[Entries taken from a collection]

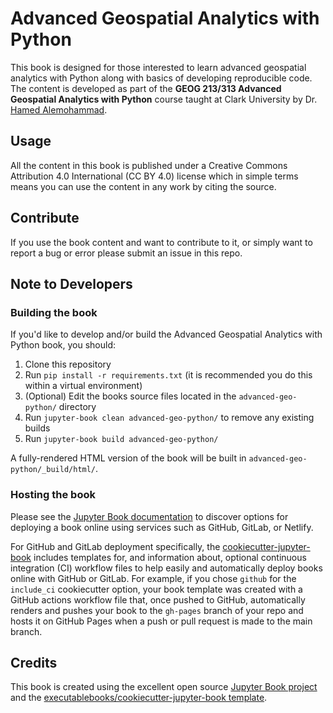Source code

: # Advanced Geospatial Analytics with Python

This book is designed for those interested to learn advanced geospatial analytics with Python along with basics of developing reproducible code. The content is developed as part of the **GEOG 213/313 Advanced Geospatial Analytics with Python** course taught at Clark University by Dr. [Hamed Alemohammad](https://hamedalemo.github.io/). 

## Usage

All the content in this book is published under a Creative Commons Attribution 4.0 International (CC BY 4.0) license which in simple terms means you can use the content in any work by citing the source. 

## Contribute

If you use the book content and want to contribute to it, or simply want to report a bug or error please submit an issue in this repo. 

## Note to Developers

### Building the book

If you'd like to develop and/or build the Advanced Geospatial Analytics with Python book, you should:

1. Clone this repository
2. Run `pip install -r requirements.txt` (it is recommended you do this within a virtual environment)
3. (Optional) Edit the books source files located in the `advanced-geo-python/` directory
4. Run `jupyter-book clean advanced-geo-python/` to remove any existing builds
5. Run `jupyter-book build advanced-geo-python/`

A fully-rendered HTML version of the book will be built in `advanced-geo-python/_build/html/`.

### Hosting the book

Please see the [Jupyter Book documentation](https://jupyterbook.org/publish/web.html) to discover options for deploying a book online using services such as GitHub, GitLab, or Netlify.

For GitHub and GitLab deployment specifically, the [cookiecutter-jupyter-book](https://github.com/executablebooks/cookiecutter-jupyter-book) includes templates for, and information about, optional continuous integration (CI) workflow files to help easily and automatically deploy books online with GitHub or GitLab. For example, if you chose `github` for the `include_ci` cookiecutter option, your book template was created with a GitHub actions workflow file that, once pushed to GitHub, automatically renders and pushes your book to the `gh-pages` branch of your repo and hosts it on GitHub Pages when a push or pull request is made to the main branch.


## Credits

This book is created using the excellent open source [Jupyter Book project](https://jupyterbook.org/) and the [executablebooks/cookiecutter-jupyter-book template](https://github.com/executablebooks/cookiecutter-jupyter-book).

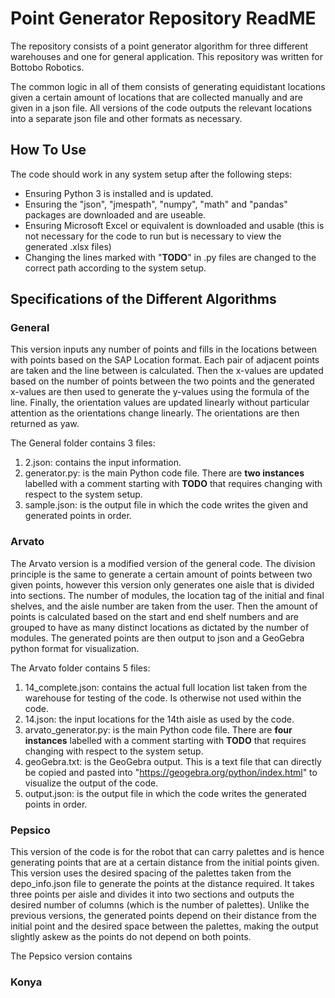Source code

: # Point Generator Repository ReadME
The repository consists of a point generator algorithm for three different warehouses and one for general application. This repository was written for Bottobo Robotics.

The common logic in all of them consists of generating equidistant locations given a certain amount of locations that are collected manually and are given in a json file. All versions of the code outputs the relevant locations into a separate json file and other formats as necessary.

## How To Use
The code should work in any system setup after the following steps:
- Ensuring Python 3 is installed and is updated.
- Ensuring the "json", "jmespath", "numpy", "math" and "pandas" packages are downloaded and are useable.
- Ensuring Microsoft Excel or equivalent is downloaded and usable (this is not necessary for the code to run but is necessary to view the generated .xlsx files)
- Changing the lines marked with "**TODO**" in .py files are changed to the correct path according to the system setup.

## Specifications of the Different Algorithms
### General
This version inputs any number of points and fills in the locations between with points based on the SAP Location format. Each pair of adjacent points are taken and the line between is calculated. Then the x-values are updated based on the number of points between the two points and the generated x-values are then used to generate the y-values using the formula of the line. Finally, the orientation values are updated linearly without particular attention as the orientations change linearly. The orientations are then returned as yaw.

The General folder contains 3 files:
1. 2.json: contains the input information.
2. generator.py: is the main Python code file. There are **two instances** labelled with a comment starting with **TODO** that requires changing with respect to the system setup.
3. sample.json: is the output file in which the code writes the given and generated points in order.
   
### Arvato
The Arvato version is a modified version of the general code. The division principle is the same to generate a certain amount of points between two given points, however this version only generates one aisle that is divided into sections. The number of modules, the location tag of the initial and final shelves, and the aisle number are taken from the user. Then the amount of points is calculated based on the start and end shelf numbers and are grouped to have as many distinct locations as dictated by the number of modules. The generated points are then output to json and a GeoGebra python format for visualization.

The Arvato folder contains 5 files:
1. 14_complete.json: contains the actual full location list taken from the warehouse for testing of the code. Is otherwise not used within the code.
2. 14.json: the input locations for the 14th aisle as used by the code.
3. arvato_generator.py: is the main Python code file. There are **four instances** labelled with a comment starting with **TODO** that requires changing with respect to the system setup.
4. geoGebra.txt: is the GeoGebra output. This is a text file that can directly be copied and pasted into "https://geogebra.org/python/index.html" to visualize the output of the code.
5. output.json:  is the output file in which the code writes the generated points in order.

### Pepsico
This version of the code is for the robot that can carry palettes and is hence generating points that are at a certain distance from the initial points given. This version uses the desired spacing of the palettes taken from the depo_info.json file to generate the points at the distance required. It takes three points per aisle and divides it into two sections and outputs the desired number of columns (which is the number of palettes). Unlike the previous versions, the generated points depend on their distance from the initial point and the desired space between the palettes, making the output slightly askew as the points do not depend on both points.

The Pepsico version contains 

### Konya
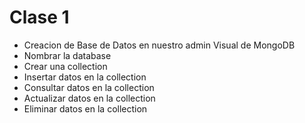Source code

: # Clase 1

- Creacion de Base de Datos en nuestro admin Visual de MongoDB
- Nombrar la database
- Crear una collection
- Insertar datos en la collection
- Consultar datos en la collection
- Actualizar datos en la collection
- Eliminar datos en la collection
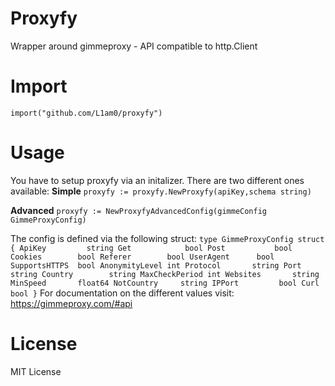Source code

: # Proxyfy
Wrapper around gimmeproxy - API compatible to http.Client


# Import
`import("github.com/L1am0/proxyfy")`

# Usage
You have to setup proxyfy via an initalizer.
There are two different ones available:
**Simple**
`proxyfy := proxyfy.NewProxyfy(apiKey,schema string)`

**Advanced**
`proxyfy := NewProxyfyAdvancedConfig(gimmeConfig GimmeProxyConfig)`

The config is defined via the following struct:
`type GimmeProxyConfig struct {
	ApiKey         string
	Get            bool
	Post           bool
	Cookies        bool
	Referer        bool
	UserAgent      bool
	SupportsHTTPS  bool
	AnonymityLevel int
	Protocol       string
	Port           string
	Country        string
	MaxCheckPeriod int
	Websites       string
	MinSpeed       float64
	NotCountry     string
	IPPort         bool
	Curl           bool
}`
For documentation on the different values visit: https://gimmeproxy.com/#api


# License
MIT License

▶ Instructions for the task
Above are some records. Output exactly the lines from the one that contains "A fully-rendered HTML" to the one that contains "### General", keeping both, and omit the pictures.

▶ Output
A fully-rendered HTML version of the book will be built in `advanced-geo-python/_build/html/`.

### Hosting the book

Please see the [Jupyter Book documentation](https://jupyterbook.org/publish/web.html) to discover options for deploying a book online using services such as GitHub, GitLab, or Netlify.

For GitHub and GitLab deployment specifically, the [cookiecutter-jupyter-book](https://github.com/executablebooks/cookiecutter-jupyter-book) includes templates for, and information about, optional continuous integration (CI) workflow files to help easily and automatically deploy books online with GitHub or GitLab. For example, if you chose `github` for the `include_ci` cookiecutter option, your book template was created with a GitHub actions workflow file that, once pushed to GitHub, automatically renders and pushes your book to the `gh-pages` branch of your repo and hosts it on GitHub Pages when a push or pull request is made to the main branch.


## Credits

This book is created using the excellent open source [Jupyter Book project](https://jupyterbook.org/) and the [executablebooks/cookiecutter-jupyter-book template](https://github.com/executablebooks/cookiecutter-jupyter-book).

Source code

: # Point Generator Repository ReadME
The repository consists of a point generator algorithm for three different warehouses and one for general application. This repository was written for Bottobo Robotics.

The common logic in all of them consists of generating equidistant locations given a certain amount of locations that are collected manually and are given in a json file. All versions of the code outputs the relevant locations into a separate json file and other formats as necessary.

## How To Use
The code should work in any system setup after the following steps:
- Ensuring Python 3 is installed and is updated.
- Ensuring the "json", "jmespath", "numpy", "math" and "pandas" packages are downloaded and are useable.
- Ensuring Microsoft Excel or equivalent is downloaded and usable (this is not necessary for the code to run but is necessary to view the generated .xlsx files)
- Changing the lines marked with "**TODO**" in .py files are changed to the correct path according to the system setup.

## Specifications of the Different Algorithms
### General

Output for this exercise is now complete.